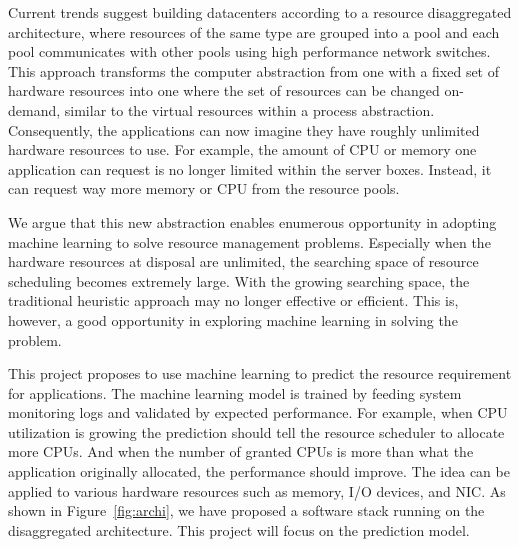 Current trends suggest building datacenters according to a resource
disaggregated architecture, where resources of the same type are
grouped into a pool and each pool communicates with other pools
using high performance network switches.  This approach transforms
the computer abstraction from one with a fixed set of hardware
resources into one where the set of resources can be changed
on-demand, similar to the virtual resources within a process
abstraction.  Consequently, the applications can now imagine
they have roughly unlimited hardware resources to use.
For example, the amount of CPU or memory one application can
request is no longer limited within the server boxes.
Instead, it can request way more memory or CPU from the resource pools.

We argue that this new abstraction enables enumerous opportunity in
adopting machine learning to solve resource management problems.
Especially when the hardware resources at disposal are unlimited,
the searching space of resource scheduling becomes extremely large.
With the growing searching space, the traditional heuristic approach
may no longer effective or efficient. This is, however, a good opportunity
in exploring machine learning in solving the problem.

This project proposes to use machine learning to predict the resource
requirement for applications.  The machine learning model is trained
by feeding system monitoring logs and validated by expected performance.
For example, when CPU utilization is growing the prediction should tell
the resource scheduler to allocate more CPUs.  And when the number of
granted CPUs is more than what the application originally allocated,
the performance should improve.  The idea can be applied to various
hardware resources such as memory, I/O devices, and NIC.
As shown in Figure~\ref{fig:archi}, we have proposed a software
stack running on the disaggregated architecture.
This project will focus on the prediction model.
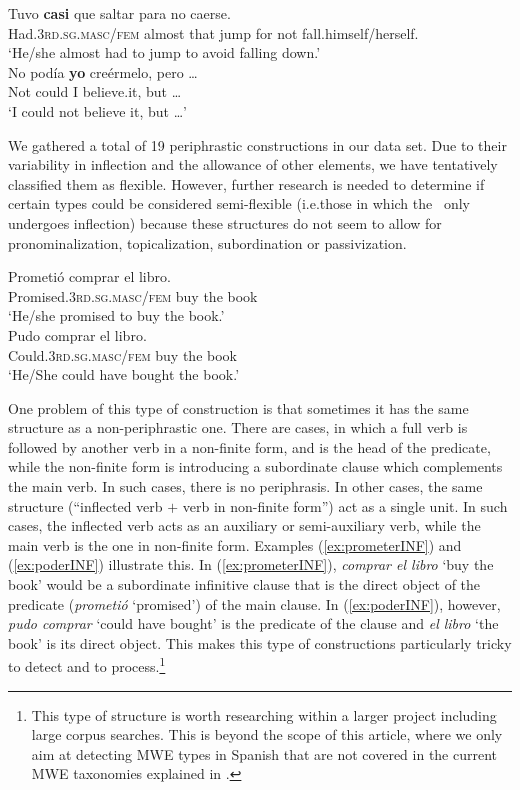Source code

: \documentclass[output=paper]{langsci/langscibook}
\begin{document}
\begin{exe}
    \ex \label{ex:tuvoCasi}
	\gll Tuvo \textbf{casi} que saltar para no caerse.\\
	Had.\textsc{3rd.sg.masc/fem} almost that jump for not fall.himself/herself. \\
	\glt `He/she almost had to jump to avoid falling down.' \\
	\ex \label{ex:podiaSTO}
	\gll No podía \textbf{yo} creérmelo, pero \ldots\\
	Not could I believe.it, but \ldots \\
	\glt `I could not believe it, but \ldots'
\end{exe} 

We gathered a total of 19 periphrastic constructions in our data set.
Due to their variability in inflection and the allowance of other elements, we have tentatively classified them as flexible.
However, further research is needed to determine if certain types could be considered semi-flexible (i.e.\@ those in which the \mwe\ only undergoes inflection) because these structures do not seem to allow for pronominalization, topicalization, subordination or passivization.

\begin{exe}
    \ex \label{ex:prometerINF}
	\gll Prometió comprar el libro.\\
	{Promised.\textsc{3rd.sg.masc/fem}} buy the book \\
	\glt `He/she promised to buy the book.' \\
	\ex \label{ex:poderINF}
	\gll Pudo comprar el libro.\\
	{Could.\textsc{3rd.sg.masc/fem}} buy the book \\
	\glt `He/She could have bought the book.'
\end{exe} 

One problem of this type of construction is that sometimes it has the same structure as a non-periphrastic one.
There are cases, in which a full verb is followed by another verb in a non-finite form, and is the head of the predicate, while the non-finite form is introducing a subordinate clause which complements the main verb.
In such cases, there is no periphrasis.
In other cases, the same structure (``inflected verb $+$ verb in non-finite form'') act as a single unit.
In such cases, the inflected verb acts as an auxiliary or semi-auxiliary verb, while the main verb is the one in non-finite form.
Examples (\ref{ex:prometerINF}) and (\ref{ex:poderINF}) illustrate this.
In (\ref{ex:prometerINF}), \textit{comprar el libro} `buy the book' would be a subordinate infinitive clause that is the direct object of the predicate (\textit{prometió} `promised') of the main clause.
In (\ref{ex:poderINF}), however, \textit{pudo comprar} `could have bought' is the predicate of the clause and \textit{el libro} `the book' is its direct object.
This makes this type of constructions particularly tricky to detect and to process.\footnote{This type of structure is worth researching within a larger project including large corpus searches. This is beyond the scope of this article, where we only aim at detecting MWE types in Spanish that are not covered in the current MWE taxonomies explained in .}
\end{document}
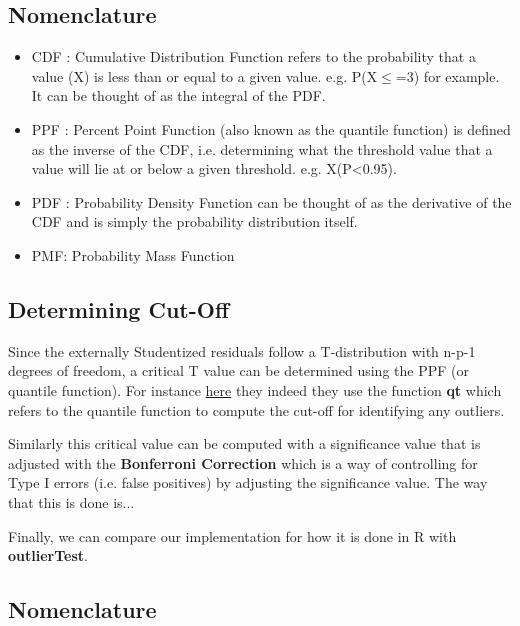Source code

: \documentclass{article}
\begin{document}
\subsection{Nomenclature}

\begin{itemize}
	\item CDF : Cumulative Distribution Function refers to the probability that a value (X) is less than or equal to a given value. e.g. P(X$\leq$=3) for example. It can be thought of as the integral of the PDF. 
	\item PPF : Percent Point Function (also known as the quantile function) is defined as the inverse of the CDF, i.e. determining what the threshold value that a value will lie at or below a given threshold. e.g. X(P<0.95). 
	\item PDF : Probability Density Function can be thought of as the derivative of the CDF and is simply the probability distribution itself. 
	\item PMF: Probability Mass Function 
\end{itemize}


\subsection{Determining Cut-Off}

Since the externally Studentized residuals follow a T-distribution with n-p-1 degrees of freedom, a critical T value can be determined using the PPF (or quantile function). For instance  \href{https://web.stanford.edu/class/stats191/notebooks/Diagnostics_for_multiple_regression.html}{here} they indeed they use the function \textbf{qt} which refers to the quantile function to compute the cut-off for identifying any outliers. 

Similarly this critical value can be computed with a significance value that is adjusted with the \textbf{Bonferroni Correction} which is a way of controlling for Type I errors (i.e. false positives) by adjusting the significance value. The way that this is done is...

Finally, we can compare our implementation for how it is done in R with \textbf{outlierTest}. 

\subsection{Nomenclature}
	
\end{document}
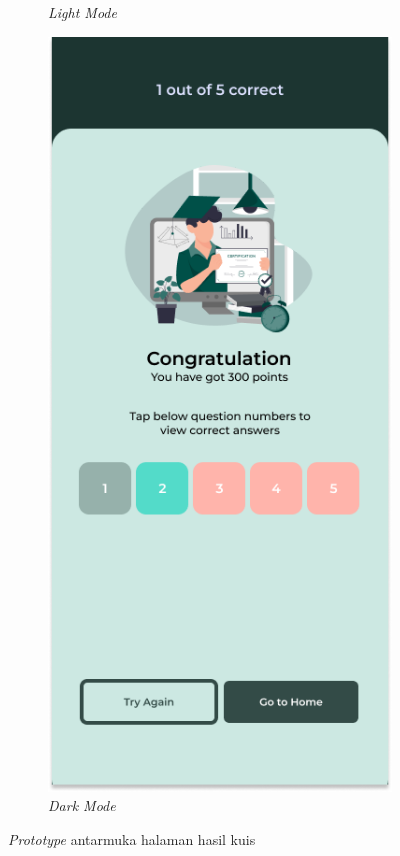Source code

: \begin{figure}[H]
\begin{subfigure}[b]{0.23\textwidth}
	  \caption{\textit{Light Mode}}
	  \label{fig:HasilQuizResult}
	\end{subfigure}
	\begin{subfigure}[b]{0.23\textwidth}
		\centering
	  \includegraphics[width=\linewidth]{contents/chapter-3/images/HF-result-dt.png}
	  \caption{\textit{Dark Mode}}
	  \label{fig:HasilQuizResult2}
	\end{subfigure}
	\caption{\textit{Prototype} antarmuka halaman hasil kuis}
	\label{Fig:HasilFeatureSetQuizResult}
\end{figure}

YOUR ASSIGNMENT>
Omitting all pictures, give the preceding listing again exactly.

FINAL ANSWER>
 Current trends suggest building datacenters according to a resource
disaggregated architecture, where resources of the same type are
grouped into a pool and each pool communicates with other pools
using high performance network switches.  This approach transforms
the computer abstraction from one with a fixed set of hardware
resources into one where the set of resources can be changed
on-demand, similar to the virtual resources within a process
abstraction.  Consequently, the applications can now imagine
they have roughly unlimited hardware resources to use.
For example, the amount of CPU or memory one application can
request is no longer limited within the server boxes.
Instead, it can request way more memory or CPU from the resource pools.

We argue that this new abstraction enables enumerous opportunity in
adopting machine learning to solve resource management problems.
Especially when the hardware resources at disposal are unlimited,
the searching space of resource scheduling becomes extremely large.
With the growing searching space, the traditional heuristic approach
may no longer effective or efficient. This is, however, a good opportunity
in exploring machine learning in solving the problem.

This project proposes to use machine learning to predict the resource
requirement for applications.  The machine learning model is trained
by feeding system monitoring logs and validated by expected performance.
For example, when CPU utilization is growing the prediction should tell
the resource scheduler to allocate more CPUs.  And when the number of
granted CPUs is more than what the application originally allocated,
the performance should improve.  The idea can be applied to various
hardware resources such as memory, I/O devices, and NIC.
As shown in Figure~\ref{fig:archi}, we have proposed a software
stack running on the disaggregated architecture.
This project will focus on the prediction model.
Source code

: \documentclass[output=paper]{langsci/langscibook}
\begin{document}
\begin{exe}
    \ex \label{ex:tuvoCasi}
	\gll Tuvo \textbf{casi} que saltar para no caerse.\\
	Had.\textsc{3rd.sg.masc/fem} almost that jump for not fall.himself/herself. \\
	\glt `He/she almost had to jump to avoid falling down.' \\
	\ex \label{ex:podiaSTO}
	\gll No podía \textbf{yo} creérmelo, pero \ldots\\
	Not could I believe.it, but \ldots \\
	\glt `I could not believe it, but \ldots'
\end{exe} 

We gathered a total of 19 periphrastic constructions in our data set.
Due to their variability in inflection and the allowance of other elements, we have tentatively classified them as flexible.
However, further research is needed to determine if certain types could be considered semi-flexible (i.e.\@ those in which the \mwe\ only undergoes inflection) because these structures do not seem to allow for pronominalization, topicalization, subordination or passivization.

\begin{exe}
    \ex \label{ex:prometerINF}
	\gll Prometió comprar el libro.\\
	{Promised.\textsc{3rd.sg.masc/fem}} buy the book \\
	\glt `He/she promised to buy the book.' \\
	\ex \label{ex:poderINF}
	\gll Pudo comprar el libro.\\
	{Could.\textsc{3rd.sg.masc/fem}} buy the book \\
	\glt `He/She could have bought the book.'
\end{exe} 

One problem of this type of construction is that sometimes it has the same structure as a non-periphrastic one.
There are cases, in which a full verb is followed by another verb in a non-finite form, and is the head of the predicate, while the non-finite form is introducing a subordinate clause which complements the main verb.
In such cases, there is no periphrasis.
In other cases, the same structure (``inflected verb $+$ verb in non-finite form'') act as a single unit.
In such cases, the inflected verb acts as an auxiliary or semi-auxiliary verb, while the main verb is the one in non-finite form.
Examples (\ref{ex:prometerINF}) and (\ref{ex:poderINF}) illustrate this.
In (\ref{ex:prometerINF}), \textit{comprar el libro} `buy the book' would be a subordinate infinitive clause that is the direct object of the predicate (\textit{prometió} `promised') of the main clause.
In (\ref{ex:poderINF}), however, \textit{pudo comprar} `could have bought' is the predicate of the clause and \textit{el libro} `the book' is its direct object.
This makes this type of constructions particularly tricky to detect and to process.\footnote{This type of structure is worth researching within a larger project including large corpus searches. This is beyond the scope of this article, where we only aim at detecting MWE types in Spanish that are not covered in the current MWE taxonomies explained in .}
\end{document}
Source code

: \documentclass{article}
\begin{document}
\subsection{Nomenclature}

\begin{itemize}
	\item CDF : Cumulative Distribution Function refers to the probability that a value (X) is less than or equal to a given value. e.g. P(X$\leq$=3) for example. It can be thought of as the integral of the PDF. 
	\item PPF : Percent Point Function (also known as the quantile function) is defined as the inverse of the CDF, i.e. determining what the threshold value that a value will lie at or below a given threshold. e.g. X(P<0.95). 
	\item PDF : Probability Density Function can be thought of as the derivative of the CDF and is simply the probability distribution itself. 
	\item PMF: Probability Mass Function 
\end{itemize}


\subsection{Determining Cut-Off}

Since the externally Studentized residuals follow a T-distribution with n-p-1 degrees of freedom, a critical T value can be determined using the PPF (or quantile function). For instance  \href{https://web.stanford.edu/class/stats191/notebooks/Diagnostics_for_multiple_regression.html}{here} they indeed they use the function \textbf{qt} which refers to the quantile function to compute the cut-off for identifying any outliers. 

Similarly this critical value can be computed with a significance value that is adjusted with the \textbf{Bonferroni Correction} which is a way of controlling for Type I errors (i.e. false positives) by adjusting the significance value. The way that this is done is...

Finally, we can compare our implementation for how it is done in R with \textbf{outlierTest}. 

\subsection{Nomenclature}
	
\end{document}
Source code

: \begin{figure}[H]
\begin{subfigure}[b]{0.23\textwidth}
	  \caption{\textit{Light Mode}}
	  \label{fig:HasilQuizResult}
	\end{subfigure}
	\begin{subfigure}[b]{0.23\textwidth}
		\centering
	  \includegraphics[width=\linewidth]{contents/chapter-3/images/HF-result-dt.png}
	  \caption{\textit{Dark Mode}}
	  \label{fig:HasilQuizResult2}
	\end{subfigure}
	\caption{\textit{Prototype} antarmuka halaman hasil kuis}
	\label{Fig:HasilFeatureSetQuizResult}
\end{figure}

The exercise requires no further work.